** Opening Record excerpts block **

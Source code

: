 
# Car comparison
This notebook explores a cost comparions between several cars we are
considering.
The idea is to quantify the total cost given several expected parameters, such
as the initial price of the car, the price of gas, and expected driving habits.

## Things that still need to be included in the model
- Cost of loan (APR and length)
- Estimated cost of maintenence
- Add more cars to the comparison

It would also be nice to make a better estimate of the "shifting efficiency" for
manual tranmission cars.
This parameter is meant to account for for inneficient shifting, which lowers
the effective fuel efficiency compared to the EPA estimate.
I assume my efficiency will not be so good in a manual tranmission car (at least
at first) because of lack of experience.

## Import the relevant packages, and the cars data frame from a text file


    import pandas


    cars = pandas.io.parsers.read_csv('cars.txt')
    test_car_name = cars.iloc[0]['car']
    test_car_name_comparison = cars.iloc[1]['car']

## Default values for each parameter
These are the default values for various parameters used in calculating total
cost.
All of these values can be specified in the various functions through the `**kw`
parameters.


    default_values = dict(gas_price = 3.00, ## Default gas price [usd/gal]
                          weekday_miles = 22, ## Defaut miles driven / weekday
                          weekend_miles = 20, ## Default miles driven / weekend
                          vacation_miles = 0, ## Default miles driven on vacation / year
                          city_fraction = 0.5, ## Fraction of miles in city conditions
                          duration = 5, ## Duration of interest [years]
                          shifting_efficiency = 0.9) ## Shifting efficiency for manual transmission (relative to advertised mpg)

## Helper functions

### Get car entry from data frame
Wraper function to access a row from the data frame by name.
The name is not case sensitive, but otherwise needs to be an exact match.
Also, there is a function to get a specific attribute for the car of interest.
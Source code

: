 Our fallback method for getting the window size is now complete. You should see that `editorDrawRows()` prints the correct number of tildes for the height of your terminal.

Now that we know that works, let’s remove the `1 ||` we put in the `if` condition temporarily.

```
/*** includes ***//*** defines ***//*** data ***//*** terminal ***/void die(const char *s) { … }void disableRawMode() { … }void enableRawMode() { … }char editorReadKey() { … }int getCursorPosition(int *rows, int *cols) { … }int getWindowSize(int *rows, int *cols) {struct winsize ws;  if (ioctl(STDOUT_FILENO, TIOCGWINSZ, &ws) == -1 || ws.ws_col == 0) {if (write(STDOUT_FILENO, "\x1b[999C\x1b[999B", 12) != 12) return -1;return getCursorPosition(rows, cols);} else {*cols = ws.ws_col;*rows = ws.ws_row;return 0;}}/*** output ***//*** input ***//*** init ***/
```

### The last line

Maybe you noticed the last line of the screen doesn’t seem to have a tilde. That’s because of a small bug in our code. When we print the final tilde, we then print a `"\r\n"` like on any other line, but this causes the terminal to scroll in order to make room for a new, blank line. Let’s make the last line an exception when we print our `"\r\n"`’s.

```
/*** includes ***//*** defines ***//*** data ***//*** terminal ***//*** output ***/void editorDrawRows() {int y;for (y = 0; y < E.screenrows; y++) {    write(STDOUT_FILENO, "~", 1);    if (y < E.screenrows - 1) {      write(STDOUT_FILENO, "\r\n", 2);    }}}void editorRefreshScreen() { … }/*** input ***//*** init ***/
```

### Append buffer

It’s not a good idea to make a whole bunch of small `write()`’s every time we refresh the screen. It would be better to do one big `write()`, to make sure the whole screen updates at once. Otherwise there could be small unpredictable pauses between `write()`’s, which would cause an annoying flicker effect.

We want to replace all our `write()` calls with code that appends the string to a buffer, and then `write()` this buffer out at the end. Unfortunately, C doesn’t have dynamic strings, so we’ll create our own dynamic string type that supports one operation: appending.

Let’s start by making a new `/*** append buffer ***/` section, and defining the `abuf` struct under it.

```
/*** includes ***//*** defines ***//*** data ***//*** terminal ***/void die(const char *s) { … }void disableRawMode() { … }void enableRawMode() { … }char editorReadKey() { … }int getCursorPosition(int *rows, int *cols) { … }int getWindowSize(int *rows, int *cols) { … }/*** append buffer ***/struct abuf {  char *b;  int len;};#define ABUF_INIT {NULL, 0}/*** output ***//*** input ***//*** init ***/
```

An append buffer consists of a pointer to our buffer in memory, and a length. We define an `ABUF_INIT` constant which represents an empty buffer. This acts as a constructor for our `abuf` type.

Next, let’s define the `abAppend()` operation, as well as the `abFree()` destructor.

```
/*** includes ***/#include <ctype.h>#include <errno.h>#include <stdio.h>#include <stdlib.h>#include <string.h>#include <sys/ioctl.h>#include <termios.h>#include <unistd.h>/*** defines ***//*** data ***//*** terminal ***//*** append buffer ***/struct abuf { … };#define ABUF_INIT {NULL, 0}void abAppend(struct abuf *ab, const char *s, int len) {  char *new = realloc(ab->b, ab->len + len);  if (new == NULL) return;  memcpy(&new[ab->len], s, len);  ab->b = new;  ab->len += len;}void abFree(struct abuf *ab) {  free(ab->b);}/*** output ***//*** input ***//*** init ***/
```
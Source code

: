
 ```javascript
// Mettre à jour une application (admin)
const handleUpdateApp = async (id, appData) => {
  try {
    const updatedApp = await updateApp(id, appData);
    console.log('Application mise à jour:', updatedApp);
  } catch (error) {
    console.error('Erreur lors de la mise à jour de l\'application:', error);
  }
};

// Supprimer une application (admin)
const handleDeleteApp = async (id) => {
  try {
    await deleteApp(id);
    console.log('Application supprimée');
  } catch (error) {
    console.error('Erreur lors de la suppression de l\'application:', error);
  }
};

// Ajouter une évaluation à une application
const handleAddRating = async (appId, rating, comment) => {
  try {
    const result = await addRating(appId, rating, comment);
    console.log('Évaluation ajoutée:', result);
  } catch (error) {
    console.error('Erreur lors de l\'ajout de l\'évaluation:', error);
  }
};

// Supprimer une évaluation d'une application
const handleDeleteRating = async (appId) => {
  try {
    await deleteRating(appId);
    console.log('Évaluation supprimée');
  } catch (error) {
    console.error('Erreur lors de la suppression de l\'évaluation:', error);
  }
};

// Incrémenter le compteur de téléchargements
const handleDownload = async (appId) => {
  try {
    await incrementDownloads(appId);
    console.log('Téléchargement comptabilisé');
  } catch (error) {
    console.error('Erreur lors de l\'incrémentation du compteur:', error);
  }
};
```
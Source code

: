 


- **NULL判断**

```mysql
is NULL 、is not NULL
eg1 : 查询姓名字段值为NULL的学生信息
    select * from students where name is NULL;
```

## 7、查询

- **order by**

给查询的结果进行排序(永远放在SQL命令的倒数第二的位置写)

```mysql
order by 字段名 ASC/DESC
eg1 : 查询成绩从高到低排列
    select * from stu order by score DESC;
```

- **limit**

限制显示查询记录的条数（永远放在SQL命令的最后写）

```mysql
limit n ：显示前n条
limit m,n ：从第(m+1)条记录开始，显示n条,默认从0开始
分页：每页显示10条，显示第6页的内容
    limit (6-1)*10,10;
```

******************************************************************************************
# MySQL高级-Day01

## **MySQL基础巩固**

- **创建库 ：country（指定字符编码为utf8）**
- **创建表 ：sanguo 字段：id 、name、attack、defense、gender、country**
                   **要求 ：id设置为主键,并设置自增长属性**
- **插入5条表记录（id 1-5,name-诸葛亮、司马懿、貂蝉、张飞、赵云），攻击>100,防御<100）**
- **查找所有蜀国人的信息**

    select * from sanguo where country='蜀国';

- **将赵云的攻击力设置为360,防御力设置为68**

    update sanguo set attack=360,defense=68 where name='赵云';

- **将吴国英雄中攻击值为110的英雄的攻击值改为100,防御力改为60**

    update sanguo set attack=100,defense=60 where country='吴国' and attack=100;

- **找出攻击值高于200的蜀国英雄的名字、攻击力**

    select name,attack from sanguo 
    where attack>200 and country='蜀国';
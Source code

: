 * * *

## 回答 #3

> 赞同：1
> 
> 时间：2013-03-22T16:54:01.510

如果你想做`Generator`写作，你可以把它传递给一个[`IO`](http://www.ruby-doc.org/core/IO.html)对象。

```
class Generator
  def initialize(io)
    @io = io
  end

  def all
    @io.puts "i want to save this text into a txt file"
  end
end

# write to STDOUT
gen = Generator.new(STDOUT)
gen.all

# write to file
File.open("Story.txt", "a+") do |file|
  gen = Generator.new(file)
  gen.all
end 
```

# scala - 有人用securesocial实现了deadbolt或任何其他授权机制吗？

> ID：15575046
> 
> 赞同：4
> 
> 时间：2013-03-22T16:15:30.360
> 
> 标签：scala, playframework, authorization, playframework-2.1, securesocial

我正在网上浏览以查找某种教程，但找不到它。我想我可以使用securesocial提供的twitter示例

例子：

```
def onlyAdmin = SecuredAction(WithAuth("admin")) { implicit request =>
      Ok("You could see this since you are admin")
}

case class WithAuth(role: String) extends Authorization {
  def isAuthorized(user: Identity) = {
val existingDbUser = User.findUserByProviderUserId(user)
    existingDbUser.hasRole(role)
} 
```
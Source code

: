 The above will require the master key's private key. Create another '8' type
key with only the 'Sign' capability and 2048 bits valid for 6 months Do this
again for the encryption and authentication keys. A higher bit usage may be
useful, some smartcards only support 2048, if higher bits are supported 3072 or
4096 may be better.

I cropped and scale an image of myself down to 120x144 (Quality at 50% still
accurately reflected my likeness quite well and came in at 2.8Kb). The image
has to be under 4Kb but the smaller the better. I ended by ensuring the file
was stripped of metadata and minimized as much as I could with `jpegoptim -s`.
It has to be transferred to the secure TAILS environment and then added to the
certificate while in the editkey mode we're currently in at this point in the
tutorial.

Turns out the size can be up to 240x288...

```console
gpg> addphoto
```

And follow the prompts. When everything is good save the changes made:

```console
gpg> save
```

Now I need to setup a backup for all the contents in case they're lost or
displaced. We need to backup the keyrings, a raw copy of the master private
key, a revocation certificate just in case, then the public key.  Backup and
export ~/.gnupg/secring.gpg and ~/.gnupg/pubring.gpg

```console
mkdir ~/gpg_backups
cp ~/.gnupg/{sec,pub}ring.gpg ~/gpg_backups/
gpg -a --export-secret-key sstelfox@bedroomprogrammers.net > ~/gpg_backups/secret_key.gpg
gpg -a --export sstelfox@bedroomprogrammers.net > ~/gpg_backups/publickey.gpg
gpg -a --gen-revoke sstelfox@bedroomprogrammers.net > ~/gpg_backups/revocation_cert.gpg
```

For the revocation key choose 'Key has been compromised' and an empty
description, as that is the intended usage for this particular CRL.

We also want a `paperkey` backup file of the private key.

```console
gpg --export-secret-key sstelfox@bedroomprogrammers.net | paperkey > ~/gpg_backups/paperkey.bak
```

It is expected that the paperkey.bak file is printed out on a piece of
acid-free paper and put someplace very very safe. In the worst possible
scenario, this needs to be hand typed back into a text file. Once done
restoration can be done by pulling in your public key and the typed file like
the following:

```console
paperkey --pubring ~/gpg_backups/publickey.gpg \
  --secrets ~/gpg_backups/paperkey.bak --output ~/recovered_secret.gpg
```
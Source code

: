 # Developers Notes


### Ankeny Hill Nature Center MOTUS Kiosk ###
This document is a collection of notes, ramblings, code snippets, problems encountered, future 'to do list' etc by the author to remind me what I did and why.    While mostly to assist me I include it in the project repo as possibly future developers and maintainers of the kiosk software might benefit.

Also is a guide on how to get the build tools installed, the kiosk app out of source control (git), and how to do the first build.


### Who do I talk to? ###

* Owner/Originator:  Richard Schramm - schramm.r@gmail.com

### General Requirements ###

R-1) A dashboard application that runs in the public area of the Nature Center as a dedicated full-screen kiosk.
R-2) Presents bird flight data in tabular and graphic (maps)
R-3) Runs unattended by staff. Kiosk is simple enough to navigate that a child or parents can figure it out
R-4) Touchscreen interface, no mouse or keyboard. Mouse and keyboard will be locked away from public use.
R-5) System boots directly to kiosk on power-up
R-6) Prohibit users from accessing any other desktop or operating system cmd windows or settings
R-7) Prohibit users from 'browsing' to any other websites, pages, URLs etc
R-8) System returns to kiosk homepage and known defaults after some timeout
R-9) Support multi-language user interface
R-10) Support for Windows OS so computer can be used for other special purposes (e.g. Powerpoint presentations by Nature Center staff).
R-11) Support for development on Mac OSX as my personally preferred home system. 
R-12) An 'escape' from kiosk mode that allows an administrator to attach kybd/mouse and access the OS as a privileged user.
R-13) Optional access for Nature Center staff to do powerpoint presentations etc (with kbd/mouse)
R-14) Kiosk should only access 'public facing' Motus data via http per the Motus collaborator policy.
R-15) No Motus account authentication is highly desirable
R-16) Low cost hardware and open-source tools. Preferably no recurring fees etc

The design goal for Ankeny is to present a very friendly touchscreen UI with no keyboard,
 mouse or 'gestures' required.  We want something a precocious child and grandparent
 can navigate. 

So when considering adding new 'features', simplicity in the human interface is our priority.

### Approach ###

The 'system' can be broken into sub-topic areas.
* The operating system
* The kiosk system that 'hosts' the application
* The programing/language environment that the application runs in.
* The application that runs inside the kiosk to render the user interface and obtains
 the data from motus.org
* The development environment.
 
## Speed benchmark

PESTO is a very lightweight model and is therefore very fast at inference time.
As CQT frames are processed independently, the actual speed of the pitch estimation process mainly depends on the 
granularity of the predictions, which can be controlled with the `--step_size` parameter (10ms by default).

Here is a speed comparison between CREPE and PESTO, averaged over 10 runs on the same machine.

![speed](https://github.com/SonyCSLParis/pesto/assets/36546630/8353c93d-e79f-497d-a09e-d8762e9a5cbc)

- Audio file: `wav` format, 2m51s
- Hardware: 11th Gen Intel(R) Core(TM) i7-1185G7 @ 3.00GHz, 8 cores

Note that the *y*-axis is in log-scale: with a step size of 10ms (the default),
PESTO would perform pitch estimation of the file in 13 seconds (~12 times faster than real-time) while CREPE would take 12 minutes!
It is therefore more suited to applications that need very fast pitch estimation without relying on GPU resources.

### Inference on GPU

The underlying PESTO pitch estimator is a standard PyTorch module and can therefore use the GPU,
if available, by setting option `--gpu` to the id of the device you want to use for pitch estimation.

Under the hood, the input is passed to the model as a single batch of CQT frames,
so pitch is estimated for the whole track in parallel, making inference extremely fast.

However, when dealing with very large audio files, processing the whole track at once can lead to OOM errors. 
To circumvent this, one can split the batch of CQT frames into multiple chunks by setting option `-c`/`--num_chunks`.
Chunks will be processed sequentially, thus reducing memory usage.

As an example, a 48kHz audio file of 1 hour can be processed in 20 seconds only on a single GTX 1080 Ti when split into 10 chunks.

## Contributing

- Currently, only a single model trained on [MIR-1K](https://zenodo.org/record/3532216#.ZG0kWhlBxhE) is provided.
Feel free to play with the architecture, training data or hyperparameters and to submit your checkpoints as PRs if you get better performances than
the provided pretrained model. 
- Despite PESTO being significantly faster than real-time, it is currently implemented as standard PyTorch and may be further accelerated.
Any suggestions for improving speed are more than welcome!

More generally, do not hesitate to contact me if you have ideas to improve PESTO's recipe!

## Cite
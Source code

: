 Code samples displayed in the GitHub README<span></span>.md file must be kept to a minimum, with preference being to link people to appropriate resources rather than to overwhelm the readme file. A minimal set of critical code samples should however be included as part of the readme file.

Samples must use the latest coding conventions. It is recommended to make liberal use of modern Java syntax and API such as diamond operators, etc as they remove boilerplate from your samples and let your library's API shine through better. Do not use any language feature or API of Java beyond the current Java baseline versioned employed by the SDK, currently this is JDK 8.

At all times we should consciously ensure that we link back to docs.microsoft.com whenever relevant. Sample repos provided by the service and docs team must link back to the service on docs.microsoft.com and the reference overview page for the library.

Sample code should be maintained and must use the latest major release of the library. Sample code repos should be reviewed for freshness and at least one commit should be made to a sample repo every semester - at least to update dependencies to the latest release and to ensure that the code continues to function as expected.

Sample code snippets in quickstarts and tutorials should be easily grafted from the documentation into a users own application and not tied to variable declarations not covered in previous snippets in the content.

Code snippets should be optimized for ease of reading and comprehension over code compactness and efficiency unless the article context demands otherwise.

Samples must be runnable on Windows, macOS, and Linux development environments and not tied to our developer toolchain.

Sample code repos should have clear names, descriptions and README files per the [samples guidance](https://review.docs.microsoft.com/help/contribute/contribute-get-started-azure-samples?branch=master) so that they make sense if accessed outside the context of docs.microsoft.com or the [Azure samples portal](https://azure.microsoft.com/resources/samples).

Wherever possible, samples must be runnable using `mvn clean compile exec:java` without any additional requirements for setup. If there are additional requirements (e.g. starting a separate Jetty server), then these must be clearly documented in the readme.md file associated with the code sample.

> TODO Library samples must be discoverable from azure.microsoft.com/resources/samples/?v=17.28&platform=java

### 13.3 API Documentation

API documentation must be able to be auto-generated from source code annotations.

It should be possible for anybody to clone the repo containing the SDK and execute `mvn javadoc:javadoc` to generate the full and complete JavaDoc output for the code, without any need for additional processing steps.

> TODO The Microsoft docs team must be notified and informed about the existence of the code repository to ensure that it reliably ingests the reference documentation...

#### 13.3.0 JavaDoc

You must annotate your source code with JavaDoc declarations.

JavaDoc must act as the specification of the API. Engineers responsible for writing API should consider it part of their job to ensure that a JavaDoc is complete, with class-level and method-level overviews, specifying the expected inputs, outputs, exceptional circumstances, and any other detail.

** Closing Record excerpts block **

**Your assignment**
The answer should be all lines from the entries above that hold the word "could".

**Answer box**
It’s not a good idea to make a whole bunch of small `write()`’s every time we refresh the screen. It would be better to do one big `write()`, to make sure the whole screen updates at once. Otherwise there could be small unpredictable pauses between `write()`’s, which would cause an annoying flicker effect.
      Ok("You could see this since you are admin")
was stripped of metadata and minimized as much as I could with `jpegoptim -s`.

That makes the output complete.